Britain contends with ever-more-violent anti-muslim, anti-immigrant extremist groups // Source: theconversation.com

Jo Cox, 41, a Labor MP for Batley and Spen, has been shot and stabbed to death Thursday by a man shouting “Britain First!”

She was attacked outside a library in the town of Birstall, West Yorkshire.

The police said that the attacker, a 52-year-old man who was not identified, was arrested in the area.

Hichem Ben Abdallah, who works at the Azzurro Cafe adjacent to the library, told theIndependent:”I saw a river of people running downhill down the street, screaming. It wasn’t a normal scream that you hear, it was a scream like they’d seen something shocking.

The customers and I went outside and I saw a guy with a baseball cap, of medium height, roughing up someone, moving and kicking his legs.”

Ben Abdallah said he saw the attacker pull out a gun.

It looked like a makeshift gun.
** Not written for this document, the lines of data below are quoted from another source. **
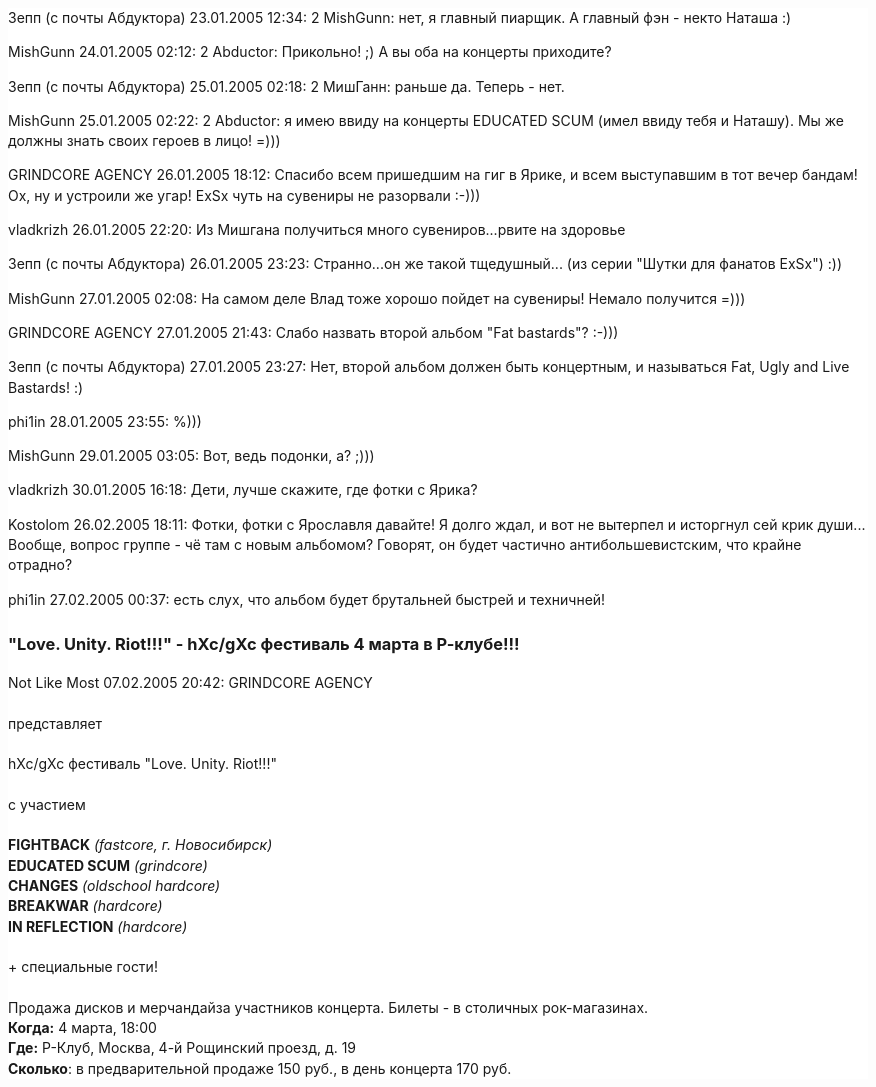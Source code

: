 Зепп (с почты Абдуктора) 23.01.2005 12:34:
2 MishGunn: нет, я главный пиарщик. А главный фэн - некто Наташа :)

MishGunn 24.01.2005 02:12:
2 Abductor: Прикольно! ;) А вы оба на концерты приходите?

Зепп (с почты Абдуктора) 25.01.2005 02:18:
2 МишГанн: раньше да. Теперь - нет.

MishGunn 25.01.2005 02:22:
2 Abductor: я имею ввиду на концерты EDUCATED SCUM (имел ввиду тебя и Наташу). Мы же должны знать своих героев в лицо! =)))

GRINDCORE AGENCY 26.01.2005 18:12:
Спасибо всем пришедшим на гиг в Ярике, и всем выступавшим в тот вечер бандам!<BR>Ох, ну и устроили же угар! ExSx чуть на сувениры не разорвали :-)))

vladkrizh 26.01.2005 22:20:
Из Мишгана получиться много сувениров...рвите на здоровье

Зепп (с почты Абдуктора) 26.01.2005 23:23:
Странно...он же такой тщедушный... (из серии "Шутки для фанатов ExSx")  :))

MishGunn 27.01.2005 02:08:
На самом деле Влад тоже хорошо пойдет на сувениры! Немало получится =)))

GRINDCORE AGENCY 27.01.2005 21:43:
Слабо назвать второй альбом "Fat bastards"? :-)))

Зепп (с почты Абдуктора) 27.01.2005 23:27:
Нет, второй альбом должен быть концертным, и называться Fat, Ugly and Live Bastards! :)

phi1in 28.01.2005 23:55:
%))) 

MishGunn 29.01.2005 03:05:
Вот, ведь подонки, а? ;)))

vladkrizh 30.01.2005 16:18:
Дети, лучше скажите, где фотки с Ярика?

Kostolom 26.02.2005 18:11:
Фотки, фотки с Ярославля давайте! Я долго ждал, и вот не вытерпел и исторгнул сей крик души...<BR>Вообще, вопрос группе - чё там с новым альбомом? Говорят, он будет частично антибольшевистским, что крайне отрадно?

phi1in 27.02.2005 00:37:
есть слух, что альбом будет брутальней быстрей и техничней!


### &quot;Love. Unity. Riot!!!&quot; - hXc/gXc фестиваль 4 марта в Р-клубе!!!

Not Like Most 07.02.2005 20:42:
GRINDCORE AGENCY <BR><BR>представляет <BR><BR>hXc/gXc фестиваль "Love. Unity. Riot!!!" <BR><BR>с участием <BR><BR><B>FIGHTBACK</B> <I>(fastcore, г. Новосибирск)</I> <BR><B>EDUCATED SCUM</B> <I>(grindcore)</I> <BR><B>CHANGES</B> <I>(oldschool hardcore)</I> <BR><B>BREAKWAR</B> <I>(hardcore)</I> <BR><B>IN REFLECTION</B> <I>(hardcore)</I> <BR><BR>+ специальные гости! <BR><BR>Продажа дисков и мерчандайза участников концерта. Билеты - в столичных рок-магазинах. <BR><B>Когда:</B> 4 марта, 18:00 <BR><B>Где:</B> Р-Клуб, Москва, 4-й Рощинский проезд, д. 19 <BR><B>Сколько</B>: в предварительной продаже 150 руб., в день концерта 170 руб.
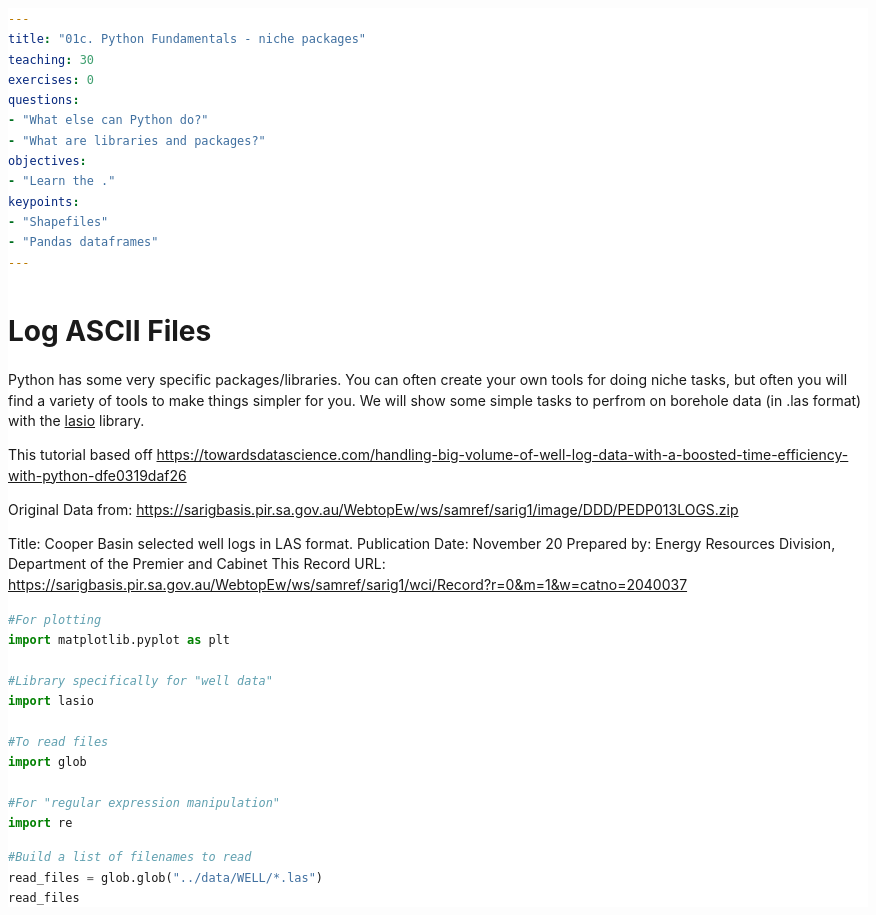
 ```yaml
---
title: "01c. Python Fundamentals - niche packages"
teaching: 30
exercises: 0
questions:
- "What else can Python do?"
- "What are libraries and packages?"
objectives:
- "Learn the ."
keypoints:
- "Shapefiles"
- "Pandas dataframes"
---
```



# Log ASCII Files 

Python has some very specific packages/libraries. You can often create your own tools for doing niche tasks, but often you will find a variety of tools to make things simpler for you. We will show some simple tasks to perfrom on borehole data (in .las format) with the [lasio](https://lasio.readthedocs.io/en/latest/) library. 

This tutorial based off https://towardsdatascience.com/handling-big-volume-of-well-log-data-with-a-boosted-time-efficiency-with-python-dfe0319daf26

Original Data from:
https://sarigbasis.pir.sa.gov.au/WebtopEw/ws/samref/sarig1/image/DDD/PEDP013LOGS.zip

Title:	Cooper Basin selected well logs in LAS format.
Publication Date:	November 20
Prepared by:	Energy Resources Division, Department of the Premier and Cabinet
This Record URL:	https://sarigbasis.pir.sa.gov.au/WebtopEw/ws/samref/sarig1/wci/Record?r=0&m=1&w=catno=2040037




```python
#For plotting
import matplotlib.pyplot as plt

#Library specifically for "well data"
import lasio

#To read files
import glob

#For "regular expression manipulation"
import re
```


```python
#Build a list of filenames to read
read_files = glob.glob("../data/WELL/*.las")
read_files
```
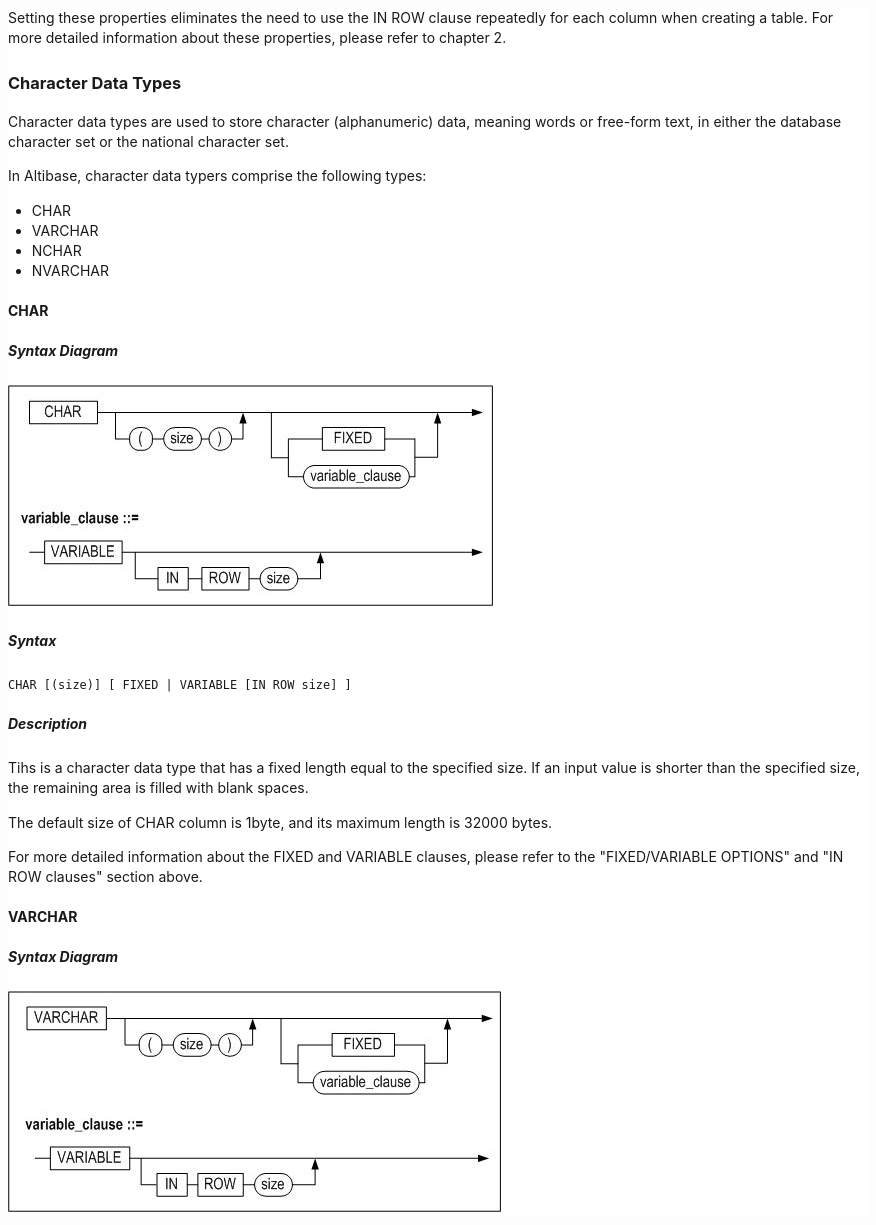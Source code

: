 Setting these properties eliminates the need to use the IN ROW clause repeatedly for each column when creating a table. For more detailed information about these properties, please refer to chapter 2.

### Character Data Types

Character data types are used to store character (alphanumeric) data, meaning words or free-form text, in either the database character set or the national character set.

In Altibase, character data typers comprise the following types:

- CHAR
- VARCHAR
- NCHAR
- NVARCHAR

#### CHAR

##### Syntax Diagram

![](media/GeneralReference/242f2c3edb0f197d371a4ec74f665ba8.jpg)

##### Syntax

```
CHAR [(size)] [ FIXED | VARIABLE [IN ROW size] ]
```

##### Description

Tihs is a character data type that has a fixed length equal to the specified size. If an input value is shorter than the specified size, the remaining area is filled with blank spaces.

The default size of CHAR column is 1byte, and its maximum length is 32000 bytes.

For more detailed information about the FIXED and VARIABLE clauses, please refer to the "FIXED/VARIABLE OPTIONS" and "IN ROW clauses" section above.

#### VARCHAR

##### Syntax Diagram

![](media/GeneralReference/f7552045fb1b327e02cba948bbafeb3f.jpg)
It was chunky, like a cucumber. It wasn’t like a normal gun you see, but like an old-style hand gun,” he said.

He fired the first shot, then the second shot. There was probably three or four seconds between them.”

A separate eyewitness, Clarke Rothwell, said Cox was shot three times with what looked like “an old gun… like a musket,” once in the face.

Rothwell, a 42-year-old gas engineer, told the Huddersfield Examiner: “I was outside the sandwich shop close to the Library when I heard a popping sound.

I looked round and there was a guy standing over a woman on the floor. He seemed to have what looked like an old gun, like a musket, in his hand and he shot her again in the middle. He then seemed to shoot a third time, towards her head or face.”

Graeme Howard, 38, who lives in nearby Bond Street, told the Guardian he heard the man shout “Britain First” before the shooting and during the arrest.

“I heard the shot and I ran outside and saw some ladies from the cafe running out with towels,” he said. “There was loads of screaming and shouting and the police officers showed up.

“He was shouting ‘Britain First’ when he was doing it and being arrested. He was pinned down by two police officers and she was taken away in an ambulance.”

A West Yorkshire police spokesman said: “At 12.53 today, police were called to a report of an incident on Market Street, Birstall, where a woman in her 40s had suffered serious injuries and is in a critical condition.

“A man in his late 40s to early 50s nearby also suffered slight injuries. Armed officers attended and a 52-year-old man was arrested in the area. There are no further details at present.

“Police presence in the area has been increased as a reassurance to the community.”

Britain First, founded in 2011, is a far-right political party campaigning against immigration, multiculturalism, and what it sees as the Islamization of Britain. The party says it wants to restore traditional British culture.

The group is also tied to Ulster loyalist – Northern Ireland activists who want Northern Ireland to remain part of the United Kingdom — and its rallies are protected by a small group of violent vigilantes who call themselves the Britain First Defense Force.

Members of Britain First Defense Force conduct what they call “Christian patrols” outside of mosques and the homes of Muslim leaders.

Cox was elected to parliament in 2015, after working as a head of policy and humanitarian campaigning for Oxfam.

She chaired the all-party parliamentary group for Friends of Syria, and was vocal in making the case for military action in the country last autumn, on humanitarian grounds.

Her husband is former Labor advisor Brendan Cox, who stepped down as a senior executive of the charity Save the Children last year.